Thursday, September 20, 2012

take a chance!

Dia datang lagi. Mataku terpaku padanya, melupakan segelas vanilla-latte hangat yang sudah kuangkat dan siap kutempelkan di bibir. Tiap gerakanya tertangkap dengan jelas dalam pandanganku. Dia berjalan menuju meja barista dengan kepala menunduk, menatap sebuah buku kumal yang terbuka di tangannya. Saat tiba di meja bar, dia mengangkat kepala, menyunggingkan senyum kecil sopan pada si barista seraya menyebutkan pesanannya yang biasa, black coffee tanpa gula. Aku sama sekali tidak memiliki kuasa atas diriku sekarang. Mataku terus saja menatapnya dengan lapar, tidak peduli meskipun hal itu memalukan. Setelah membayar pesanannya, lelaki itu bersiap meninggalkan tempat itu. Kepanikanku, seperti yang biasa terjadi dalam seminggu ini sejak pertemuan dengan lelaki misterius itu, langsung terasa.
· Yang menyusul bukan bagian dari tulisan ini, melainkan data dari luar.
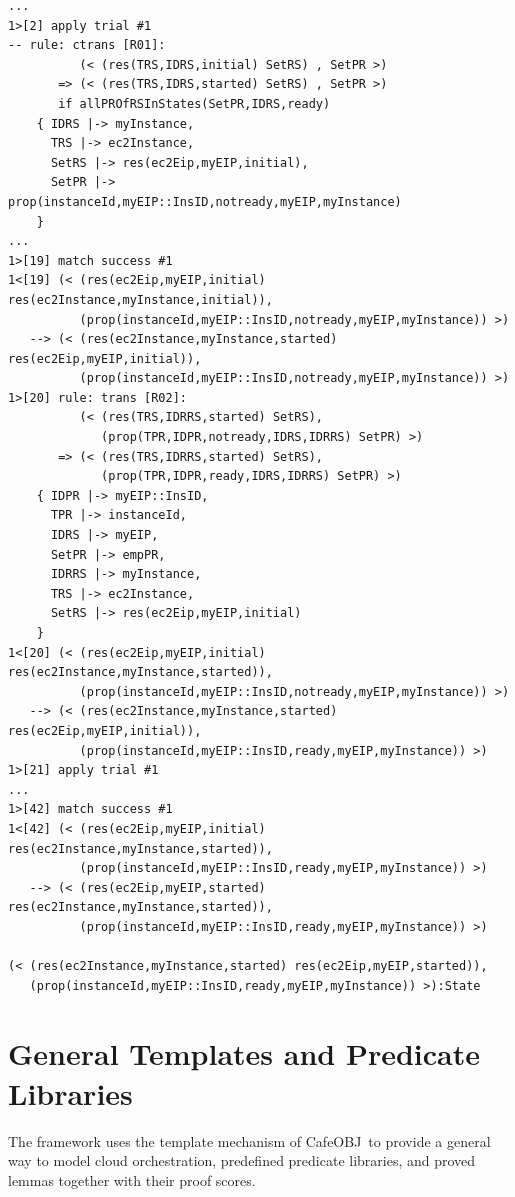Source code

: \documentclass[12pt]{report}
\newcommand{\cafeobj}{{\sf CafeOBJ}~}
\begin{document}
\begin{verbatim}
...
1>[2] apply trial #1
-- rule: ctrans [R01]: 
          (< (res(TRS,IDRS,initial) SetRS) , SetPR >) 
       => (< (res(TRS,IDRS,started) SetRS) , SetPR >)
       if allPROfRSInStates(SetPR,IDRS,ready)
    { IDRS |-> myInstance, 
      TRS |-> ec2Instance, 
      SetRS |-> res(ec2Eip,myEIP,initial), 
      SetPR |-> prop(instanceId,myEIP::InsID,notready,myEIP,myInstance)
    }
...
1>[19] match success #1
1<[19] (< (res(ec2Eip,myEIP,initial) res(ec2Instance,myInstance,initial)),
          (prop(instanceId,myEIP::InsID,notready,myEIP,myInstance)) >)
   --> (< (res(ec2Instance,myInstance,started) res(ec2Eip,myEIP,initial)),
          (prop(instanceId,myEIP::InsID,notready,myEIP,myInstance)) >)
1>[20] rule: trans [R02]:
          (< (res(TRS,IDRRS,started) SetRS),
             (prop(TPR,IDPR,notready,IDRS,IDRRS) SetPR) >)
       => (< (res(TRS,IDRRS,started) SetRS),
             (prop(TPR,IDPR,ready,IDRS,IDRRS) SetPR) >)
    { IDPR |-> myEIP::InsID,
      TPR |-> instanceId,
      IDRS |-> myEIP,
      SetPR |-> empPR,
      IDRRS |-> myInstance,
      TRS |-> ec2Instance,
      SetRS |-> res(ec2Eip,myEIP,initial)
    }
1<[20] (< (res(ec2Eip,myEIP,initial) res(ec2Instance,myInstance,started)),
          (prop(instanceId,myEIP::InsID,notready,myEIP,myInstance)) >)
   --> (< (res(ec2Instance,myInstance,started) res(ec2Eip,myEIP,initial)),
          (prop(instanceId,myEIP::InsID,ready,myEIP,myInstance)) >)
1>[21] apply trial #1
...
1>[42] match success #1
1<[42] (< (res(ec2Eip,myEIP,initial) res(ec2Instance,myInstance,started)),
          (prop(instanceId,myEIP::InsID,ready,myEIP,myInstance)) >)
   --> (< (res(ec2Eip,myEIP,started) res(ec2Instance,myInstance,started)),
          (prop(instanceId,myEIP::InsID,ready,myEIP,myInstance)) >)

(< (res(ec2Instance,myInstance,started) res(ec2Eip,myEIP,started)),
   (prop(instanceId,myEIP::InsID,ready,myEIP,myInstance)) >):State
\end{verbatim}
\normalsize

\chapter{General Templates and Predicate Libraries}
\label{chap:reusable}
The framework uses the template mechanism of \cafeobj to provide a
general way to model cloud orchestration, predefined predicate
libraries, and proved lemmas together with their proof scores.
\end{document}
Kali ini, aku tidak akan membiarkannya pergi begitu saja. Pintu mengayun terbuka. Aku meletakkan cangkir dengan sedikit buru-buru dan bergegas menyusulnya keluar. Sebuah kata sapaan meluncur dari mulutku. Dia berbalik, menatapku  dengan pandangan bertanya. Menelan ludah, aku mendekatinya. "Keberatan kalau aku mentraktirmu minum?" tanyaku. Lelaki itu hanya menatapku beberapa saat, kemudian dia merogoh saku mantelnya dan mengeluarkan pulpen. Dia menuliskan sesuatu di lembar kosong buku kumalnya, menyobek kertas itu, dan menyerahkannya padaku. "Mungkin lain kali. Hari ini aku sibuk," balasnya, kemudian dia berbalik pergi. Aku menatap punggungnya yang menjauh, lalu menunduk menatap robekan kertas di tanganku. Senyum kecilku tersungging melihat untaian angka yang tertulis di sana. "Aku pasti menghubungimu, Charlie," bisikku pelan.